> Your assignment:
Among the entries, how many lines carry the string "spellId"? Give the number and nothing else.

> Data supplied:
[Start of Attachment]

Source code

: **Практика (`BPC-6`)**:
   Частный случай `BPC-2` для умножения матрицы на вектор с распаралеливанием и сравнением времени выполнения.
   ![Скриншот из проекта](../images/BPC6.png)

[End of Attachment]
[Start of Attachment]

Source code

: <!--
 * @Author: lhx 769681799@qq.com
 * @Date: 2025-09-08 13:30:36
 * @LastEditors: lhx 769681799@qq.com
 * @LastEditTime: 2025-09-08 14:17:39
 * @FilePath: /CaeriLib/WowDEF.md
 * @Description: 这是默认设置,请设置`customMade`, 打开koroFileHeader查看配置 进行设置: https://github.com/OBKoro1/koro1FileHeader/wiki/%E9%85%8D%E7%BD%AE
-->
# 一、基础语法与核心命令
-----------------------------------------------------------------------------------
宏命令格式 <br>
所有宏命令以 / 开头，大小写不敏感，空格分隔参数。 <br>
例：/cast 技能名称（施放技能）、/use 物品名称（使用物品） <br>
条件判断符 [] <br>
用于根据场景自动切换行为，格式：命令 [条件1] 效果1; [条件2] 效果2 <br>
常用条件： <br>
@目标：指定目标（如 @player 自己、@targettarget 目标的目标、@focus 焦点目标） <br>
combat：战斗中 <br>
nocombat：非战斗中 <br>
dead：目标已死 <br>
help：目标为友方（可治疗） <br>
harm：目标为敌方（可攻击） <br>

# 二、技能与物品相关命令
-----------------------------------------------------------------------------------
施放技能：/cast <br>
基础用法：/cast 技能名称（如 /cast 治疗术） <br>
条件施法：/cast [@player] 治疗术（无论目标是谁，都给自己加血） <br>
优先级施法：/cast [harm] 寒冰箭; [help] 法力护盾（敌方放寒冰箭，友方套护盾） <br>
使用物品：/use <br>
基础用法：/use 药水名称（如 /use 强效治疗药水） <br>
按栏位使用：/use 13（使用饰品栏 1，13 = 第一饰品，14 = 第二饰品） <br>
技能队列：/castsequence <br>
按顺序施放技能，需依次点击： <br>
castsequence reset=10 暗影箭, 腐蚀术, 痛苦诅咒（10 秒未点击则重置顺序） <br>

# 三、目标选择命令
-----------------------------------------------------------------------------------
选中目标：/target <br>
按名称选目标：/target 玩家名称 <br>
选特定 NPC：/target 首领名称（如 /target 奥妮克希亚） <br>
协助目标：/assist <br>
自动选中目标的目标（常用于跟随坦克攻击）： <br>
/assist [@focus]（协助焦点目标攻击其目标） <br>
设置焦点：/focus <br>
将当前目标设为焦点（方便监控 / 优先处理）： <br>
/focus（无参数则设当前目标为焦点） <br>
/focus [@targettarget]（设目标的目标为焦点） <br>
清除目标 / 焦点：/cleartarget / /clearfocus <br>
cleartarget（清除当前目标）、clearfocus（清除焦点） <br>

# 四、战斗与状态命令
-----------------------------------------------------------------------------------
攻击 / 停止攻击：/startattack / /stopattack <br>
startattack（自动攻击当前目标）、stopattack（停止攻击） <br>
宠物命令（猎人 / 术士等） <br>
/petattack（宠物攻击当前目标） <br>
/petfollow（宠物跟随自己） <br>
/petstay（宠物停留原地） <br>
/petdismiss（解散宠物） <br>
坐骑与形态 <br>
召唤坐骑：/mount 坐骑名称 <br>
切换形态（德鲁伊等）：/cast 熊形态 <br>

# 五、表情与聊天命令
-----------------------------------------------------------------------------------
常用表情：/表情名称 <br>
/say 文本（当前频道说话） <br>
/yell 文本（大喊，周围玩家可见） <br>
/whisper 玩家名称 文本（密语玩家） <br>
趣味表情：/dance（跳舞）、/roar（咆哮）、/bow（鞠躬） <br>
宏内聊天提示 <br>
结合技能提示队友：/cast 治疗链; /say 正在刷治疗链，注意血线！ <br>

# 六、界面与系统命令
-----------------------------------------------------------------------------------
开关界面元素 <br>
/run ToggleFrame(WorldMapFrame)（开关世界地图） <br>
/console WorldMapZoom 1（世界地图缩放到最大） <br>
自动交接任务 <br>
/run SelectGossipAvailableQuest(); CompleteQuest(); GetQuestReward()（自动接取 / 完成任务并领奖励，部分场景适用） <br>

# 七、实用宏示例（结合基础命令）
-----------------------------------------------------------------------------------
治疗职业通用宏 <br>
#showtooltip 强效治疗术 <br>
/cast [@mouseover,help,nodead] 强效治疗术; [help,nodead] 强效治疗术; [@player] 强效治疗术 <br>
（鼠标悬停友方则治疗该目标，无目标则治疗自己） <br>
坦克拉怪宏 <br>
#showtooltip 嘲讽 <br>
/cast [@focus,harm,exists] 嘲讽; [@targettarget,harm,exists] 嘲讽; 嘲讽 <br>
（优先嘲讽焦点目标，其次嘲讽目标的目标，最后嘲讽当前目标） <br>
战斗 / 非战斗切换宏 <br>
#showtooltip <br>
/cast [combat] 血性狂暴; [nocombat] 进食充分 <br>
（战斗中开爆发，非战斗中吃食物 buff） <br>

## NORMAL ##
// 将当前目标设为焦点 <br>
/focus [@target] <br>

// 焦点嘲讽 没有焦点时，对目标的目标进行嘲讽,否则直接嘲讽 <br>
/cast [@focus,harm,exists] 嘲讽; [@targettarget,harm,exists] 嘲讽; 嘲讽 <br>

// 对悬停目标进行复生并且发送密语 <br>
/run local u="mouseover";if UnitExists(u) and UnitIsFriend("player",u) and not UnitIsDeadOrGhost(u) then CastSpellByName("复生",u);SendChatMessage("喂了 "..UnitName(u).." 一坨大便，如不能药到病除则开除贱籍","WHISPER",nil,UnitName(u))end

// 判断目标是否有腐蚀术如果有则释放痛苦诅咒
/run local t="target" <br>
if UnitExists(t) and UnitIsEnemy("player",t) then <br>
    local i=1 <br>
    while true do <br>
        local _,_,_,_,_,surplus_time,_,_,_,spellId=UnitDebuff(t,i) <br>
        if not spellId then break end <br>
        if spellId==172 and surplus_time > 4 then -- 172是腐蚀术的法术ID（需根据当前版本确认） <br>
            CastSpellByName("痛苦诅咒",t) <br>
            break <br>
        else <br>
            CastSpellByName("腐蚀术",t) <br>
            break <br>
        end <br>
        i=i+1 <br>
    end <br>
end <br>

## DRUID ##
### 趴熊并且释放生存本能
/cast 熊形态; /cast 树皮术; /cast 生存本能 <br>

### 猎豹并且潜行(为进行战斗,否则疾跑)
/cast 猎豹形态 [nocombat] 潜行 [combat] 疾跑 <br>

[End of Attachment]
[Start of Attachment]

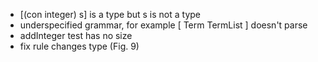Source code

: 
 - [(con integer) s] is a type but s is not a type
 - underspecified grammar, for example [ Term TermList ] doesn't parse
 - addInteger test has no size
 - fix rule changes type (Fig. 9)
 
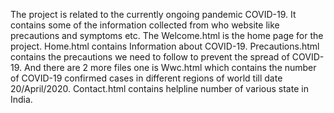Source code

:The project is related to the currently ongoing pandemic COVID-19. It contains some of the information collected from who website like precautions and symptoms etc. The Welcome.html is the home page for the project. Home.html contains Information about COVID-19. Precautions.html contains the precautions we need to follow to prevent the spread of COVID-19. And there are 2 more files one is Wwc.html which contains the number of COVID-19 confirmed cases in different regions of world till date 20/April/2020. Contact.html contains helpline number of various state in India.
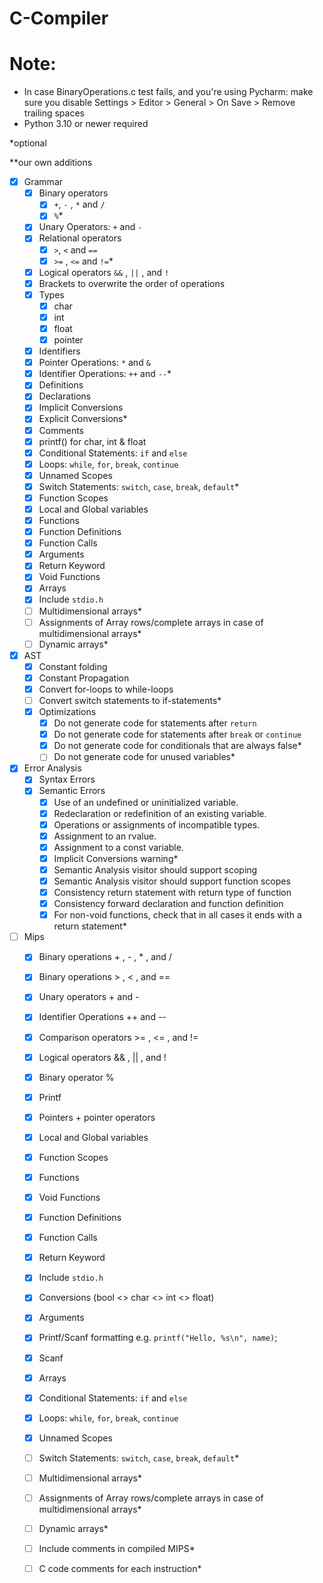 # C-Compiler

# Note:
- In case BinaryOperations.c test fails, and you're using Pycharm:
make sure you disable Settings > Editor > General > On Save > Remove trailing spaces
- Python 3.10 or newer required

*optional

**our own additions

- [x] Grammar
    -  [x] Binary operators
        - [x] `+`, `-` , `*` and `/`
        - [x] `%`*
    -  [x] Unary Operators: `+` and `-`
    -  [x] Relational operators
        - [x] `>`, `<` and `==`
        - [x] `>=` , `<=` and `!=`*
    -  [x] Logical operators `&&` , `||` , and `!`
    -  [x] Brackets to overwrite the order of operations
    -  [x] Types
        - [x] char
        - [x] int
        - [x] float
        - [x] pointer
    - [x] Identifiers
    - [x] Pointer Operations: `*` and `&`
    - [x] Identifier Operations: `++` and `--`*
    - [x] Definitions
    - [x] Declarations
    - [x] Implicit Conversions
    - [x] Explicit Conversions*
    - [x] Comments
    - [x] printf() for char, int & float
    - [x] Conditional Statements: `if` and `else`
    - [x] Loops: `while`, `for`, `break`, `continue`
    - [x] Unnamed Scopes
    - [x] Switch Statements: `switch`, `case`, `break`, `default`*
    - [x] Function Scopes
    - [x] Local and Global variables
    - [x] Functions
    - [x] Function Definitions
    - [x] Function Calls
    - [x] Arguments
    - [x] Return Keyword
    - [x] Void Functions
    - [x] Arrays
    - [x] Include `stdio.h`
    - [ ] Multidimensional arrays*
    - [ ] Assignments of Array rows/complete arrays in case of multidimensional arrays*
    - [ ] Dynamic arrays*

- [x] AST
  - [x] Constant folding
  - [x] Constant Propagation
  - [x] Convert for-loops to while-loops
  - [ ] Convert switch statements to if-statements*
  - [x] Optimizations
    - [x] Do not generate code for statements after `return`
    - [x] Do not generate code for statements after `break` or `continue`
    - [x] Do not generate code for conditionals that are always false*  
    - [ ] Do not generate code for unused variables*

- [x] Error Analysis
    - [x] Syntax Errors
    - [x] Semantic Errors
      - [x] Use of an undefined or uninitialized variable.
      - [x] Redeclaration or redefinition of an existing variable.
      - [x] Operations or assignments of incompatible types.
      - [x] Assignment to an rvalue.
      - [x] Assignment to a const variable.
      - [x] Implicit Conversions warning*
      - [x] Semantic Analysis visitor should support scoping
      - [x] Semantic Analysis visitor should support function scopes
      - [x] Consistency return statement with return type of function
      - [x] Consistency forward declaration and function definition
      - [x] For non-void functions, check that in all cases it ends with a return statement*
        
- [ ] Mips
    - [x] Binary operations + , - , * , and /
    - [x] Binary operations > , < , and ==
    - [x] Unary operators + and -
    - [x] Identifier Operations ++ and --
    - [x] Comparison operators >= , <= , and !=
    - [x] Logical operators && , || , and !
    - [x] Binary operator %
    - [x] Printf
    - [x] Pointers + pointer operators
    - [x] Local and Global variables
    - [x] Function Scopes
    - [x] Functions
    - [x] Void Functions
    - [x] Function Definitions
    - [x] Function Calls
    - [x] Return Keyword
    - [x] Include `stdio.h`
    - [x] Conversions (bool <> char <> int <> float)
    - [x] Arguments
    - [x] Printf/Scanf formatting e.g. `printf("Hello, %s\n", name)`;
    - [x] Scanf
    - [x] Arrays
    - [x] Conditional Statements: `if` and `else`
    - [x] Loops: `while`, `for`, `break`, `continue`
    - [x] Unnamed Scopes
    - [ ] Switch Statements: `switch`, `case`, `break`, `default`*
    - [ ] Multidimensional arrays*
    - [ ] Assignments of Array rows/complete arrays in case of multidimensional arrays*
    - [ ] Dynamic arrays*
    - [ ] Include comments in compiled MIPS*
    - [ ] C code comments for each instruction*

[End of Attachment]

> Solution:
3